What is required:
Look through the material below and return every line that contains "Details".

Provided information:
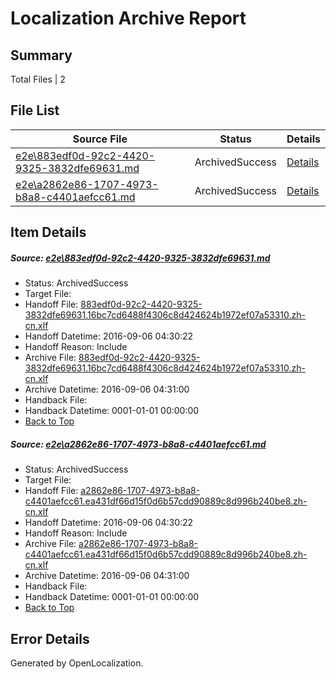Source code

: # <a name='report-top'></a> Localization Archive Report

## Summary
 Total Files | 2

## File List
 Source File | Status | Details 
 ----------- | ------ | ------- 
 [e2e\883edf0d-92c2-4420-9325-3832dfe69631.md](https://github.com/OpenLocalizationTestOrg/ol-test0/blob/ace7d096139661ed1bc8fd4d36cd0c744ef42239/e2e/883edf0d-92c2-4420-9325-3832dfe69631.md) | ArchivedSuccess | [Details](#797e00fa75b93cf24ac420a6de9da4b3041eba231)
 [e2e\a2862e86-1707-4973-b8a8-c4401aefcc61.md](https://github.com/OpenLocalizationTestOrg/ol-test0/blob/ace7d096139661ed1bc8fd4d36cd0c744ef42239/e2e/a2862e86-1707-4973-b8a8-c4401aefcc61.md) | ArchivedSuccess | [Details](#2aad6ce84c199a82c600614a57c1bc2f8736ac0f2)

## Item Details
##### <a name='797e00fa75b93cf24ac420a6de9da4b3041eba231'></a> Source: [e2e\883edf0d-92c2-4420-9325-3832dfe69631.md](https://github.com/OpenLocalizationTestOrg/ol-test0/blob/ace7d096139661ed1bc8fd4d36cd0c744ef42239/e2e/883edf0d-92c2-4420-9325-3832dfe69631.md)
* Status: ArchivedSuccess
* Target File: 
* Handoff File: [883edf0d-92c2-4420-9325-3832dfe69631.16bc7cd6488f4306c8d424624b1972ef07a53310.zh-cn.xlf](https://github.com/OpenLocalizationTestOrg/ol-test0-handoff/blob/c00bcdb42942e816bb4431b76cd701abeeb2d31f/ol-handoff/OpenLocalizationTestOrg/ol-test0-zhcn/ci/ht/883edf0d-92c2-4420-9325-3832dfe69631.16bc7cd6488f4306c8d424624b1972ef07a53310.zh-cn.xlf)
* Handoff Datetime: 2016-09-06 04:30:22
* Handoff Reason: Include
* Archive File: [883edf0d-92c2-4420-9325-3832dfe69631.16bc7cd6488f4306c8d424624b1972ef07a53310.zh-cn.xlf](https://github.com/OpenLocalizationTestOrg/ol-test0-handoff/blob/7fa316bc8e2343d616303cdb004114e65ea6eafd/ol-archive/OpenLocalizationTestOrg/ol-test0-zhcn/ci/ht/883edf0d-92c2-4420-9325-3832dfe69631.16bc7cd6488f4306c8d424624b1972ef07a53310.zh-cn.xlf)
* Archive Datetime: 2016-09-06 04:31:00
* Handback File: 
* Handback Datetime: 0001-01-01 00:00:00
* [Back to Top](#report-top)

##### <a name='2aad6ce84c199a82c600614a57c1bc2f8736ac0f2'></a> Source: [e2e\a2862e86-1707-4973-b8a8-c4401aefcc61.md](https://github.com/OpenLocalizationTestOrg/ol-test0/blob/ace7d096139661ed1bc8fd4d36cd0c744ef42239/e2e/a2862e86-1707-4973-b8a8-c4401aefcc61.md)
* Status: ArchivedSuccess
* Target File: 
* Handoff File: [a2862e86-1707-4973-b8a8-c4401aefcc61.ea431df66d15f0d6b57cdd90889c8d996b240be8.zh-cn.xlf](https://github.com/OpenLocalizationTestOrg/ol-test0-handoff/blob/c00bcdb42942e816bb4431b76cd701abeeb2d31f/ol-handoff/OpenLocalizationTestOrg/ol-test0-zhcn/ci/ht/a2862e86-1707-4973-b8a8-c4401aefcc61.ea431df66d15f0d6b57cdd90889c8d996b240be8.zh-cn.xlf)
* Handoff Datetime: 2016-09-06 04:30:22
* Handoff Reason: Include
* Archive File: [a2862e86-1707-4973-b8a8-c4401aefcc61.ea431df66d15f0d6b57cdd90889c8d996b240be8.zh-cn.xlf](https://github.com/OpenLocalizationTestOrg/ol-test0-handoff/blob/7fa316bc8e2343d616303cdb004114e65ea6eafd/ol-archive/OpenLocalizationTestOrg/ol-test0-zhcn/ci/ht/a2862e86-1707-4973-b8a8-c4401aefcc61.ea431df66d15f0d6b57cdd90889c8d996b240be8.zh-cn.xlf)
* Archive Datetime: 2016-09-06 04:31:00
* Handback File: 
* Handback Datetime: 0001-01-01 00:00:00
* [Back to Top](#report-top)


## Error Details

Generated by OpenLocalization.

* * *

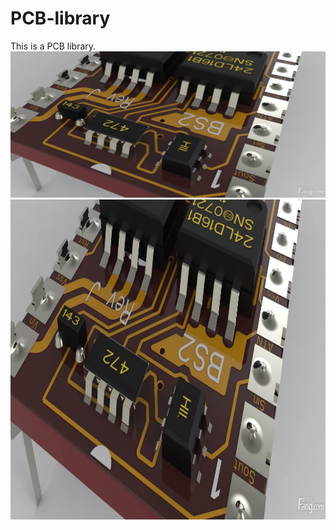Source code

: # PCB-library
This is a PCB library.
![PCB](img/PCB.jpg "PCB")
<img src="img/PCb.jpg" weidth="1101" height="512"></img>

Exercise result:
 Source File | Status | Details 
 [e2e\883edf0d-92c2-4420-9325-3832dfe69631.md](https://github.com/OpenLocalizationTestOrg/ol-test0/blob/ace7d096139661ed1bc8fd4d36cd0c744ef42239/e2e/883edf0d-92c2-4420-9325-3832dfe69631.md) | ArchivedSuccess | [Details](#797e00fa75b93cf24ac420a6de9da4b3041eba231)
 [e2e\a2862e86-1707-4973-b8a8-c4401aefcc61.md](https://github.com/OpenLocalizationTestOrg/ol-test0/blob/ace7d096139661ed1bc8fd4d36cd0c744ef42239/e2e/a2862e86-1707-4973-b8a8-c4401aefcc61.md) | ArchivedSuccess | [Details](#2aad6ce84c199a82c600614a57c1bc2f8736ac0f2)
## Item Details
## Error Details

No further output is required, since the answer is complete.